So for a few bucks for seals, I figure I'll just do them myself. Only my rear cylinder was burning oil, so I started there. I notice the book says to lube everything and becareful not to cock the seal. I could see that the old seal on the intake was not centered and not sealing around the stem. I could visible see this before taking the spring off. Basically, it's like running with no seal at all. Which makes sense considering the rate of oil consumption.

I left the heads on and did the work on the bike. I used the plastic guide tool, but the seal doesn't really pilot itself. I can see this is a bad design. I'm not sure why you want the spring seat to be integral with the valve seal, but when you push it on, the rubber end of the seal pulls itself out of round very easily. It just doesn't locate itself on the guide like you'd expect. You try to push the seal to get the spring seat down without seperating the two. It takes enough force that the rubber distorts.

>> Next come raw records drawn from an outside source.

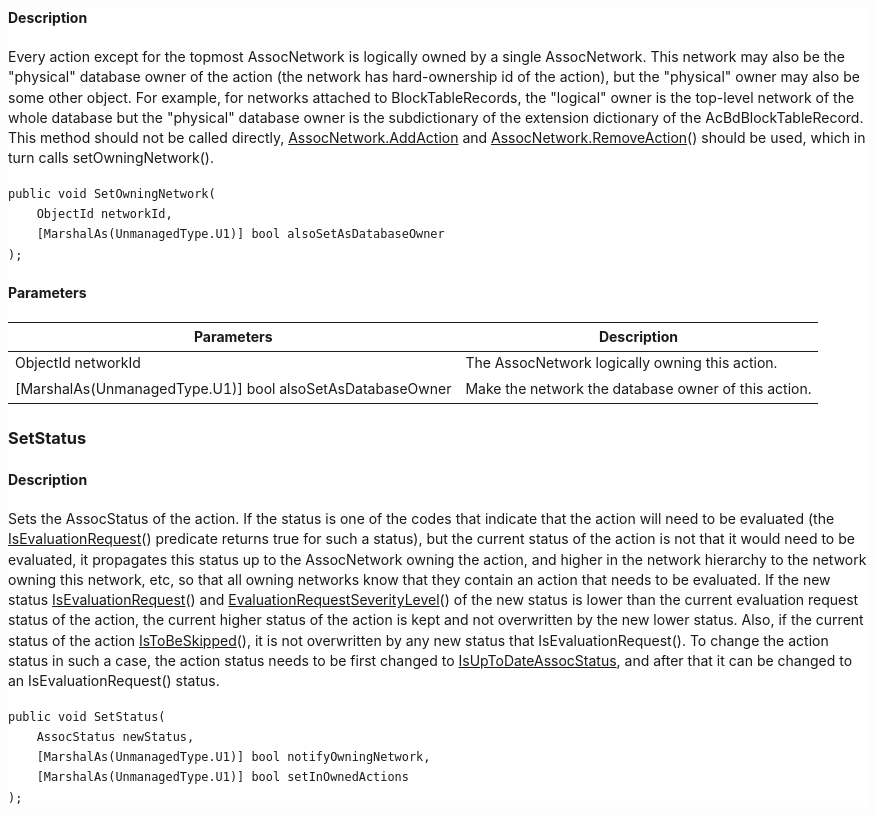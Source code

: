 #### Description
Every action except for the topmost AssocNetwork is logically owned by a single AssocNetwork. 
This network may also be the "physical" database owner of the action (the network has hard-ownership id of the action), but the "physical" owner may also be some other object. For example, for networks attached to BlockTableRecords, the "logical" owner is the top-level network of the whole database but the "physical" database owner is the subdictionary of the extension dictionary of the AcBdBlockTableRecord. 
This method should not be called directly, [AssocNetwork.AddAction](Autodesk_AutoCAD_DatabaseServices_AssocNetwork_AddAction@ObjectId@\[MarshalAsUnmanagedType_U1\]_bool.md) and [AssocNetwork.RemoveAction](Autodesk_AutoCAD_DatabaseServices_AssocNetwork_RemoveAction@ObjectId@\[MarshalAsUnmanagedType_U1\]_bool.md)() should be used, which in turn calls setOwningNetwork().
```text
public void SetOwningNetwork(
    ObjectId networkId, 
    [MarshalAs(UnmanagedType.U1)] bool alsoSetAsDatabaseOwner
);
```

#### Parameters
| Parameters | Description |
| --- | --- |
| ObjectId networkId | The AssocNetwork logically owning this action. |
| [MarshalAs(UnmanagedType.U1)] bool alsoSetAsDatabaseOwner | Make the network the database owner of this action. |

### SetStatus

#### Description
Sets the AssocStatus of the action. If the status is one of the codes that indicate that the action will need to be evaluated (the [IsEvaluationRequest](Autodesk_AutoCAD_DatabaseServices_AssocGlobalUtility_IsEvaluationRequest@AssocStatus.md)() predicate returns true for such a status), but the current status of the action is not that it would need to be evaluated, it propagates this status up to the AssocNetwork owning the action, and higher in the network hierarchy to the network owning this network, etc, so that all owning networks know that they contain an action that needs to be evaluated. 
If the new status [IsEvaluationRequest](Autodesk_AutoCAD_DatabaseServices_AssocGlobalUtility_IsEvaluationRequest@AssocStatus.md)() and [EvaluationRequestSeverityLevel](Autodesk_AutoCAD_DatabaseServices_AssocGlobalUtility_EvaluationRequestSeverityLevel@AssocStatus.md)() of the new status is lower than the current evaluation request status of the action, the current higher status of the action is kept and not overwritten by the new lower status. Also, if the current status of the action [IsToBeSkipped](Autodesk_AutoCAD_DatabaseServices_AssocGlobalUtility_IsToBeSkipped@AssocStatus.md)(), it is not overwritten by any new status that IsEvaluationRequest(). To change the action status in such a case, the action status needs to be first changed to [IsUpToDateAssocStatus](Autodesk_AutoCAD_DatabaseServices_AssocStatus.md "AssocStatus Enumeration"), and after that it can be changed to an IsEvaluationRequest() status.
```text
public void SetStatus(
    AssocStatus newStatus, 
    [MarshalAs(UnmanagedType.U1)] bool notifyOwningNetwork, 
    [MarshalAs(UnmanagedType.U1)] bool setInOwnedActions
);
```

So I only finished the exhaust and I'm not sure the intake is worth doing. It is alot of work doing it without pulling the heads. On the other hand if I pull the heads I'm seriously considering putting on something with a different design. So she is sitting in pieces tonight while I decide what to do......I just don't think this style of seal is ever going to work. For the labor I've already done, I really want it to not leak. Hell I even had to take the front motor mount loose to get the bolts out of the rocker cover. If I pull the intake and exhaust, and heads, I'm half way into the whole motor...

Seems like you could machine the guides for an old style seal. Small block Chevy's work great with old style seals and beehive springs. If not, then maybe I should put on some 2004 heads? Maybe something aftermarket? At this point I rather spend some money and get some decent heads to avoid repeating all the work.

What do you Harley experts think?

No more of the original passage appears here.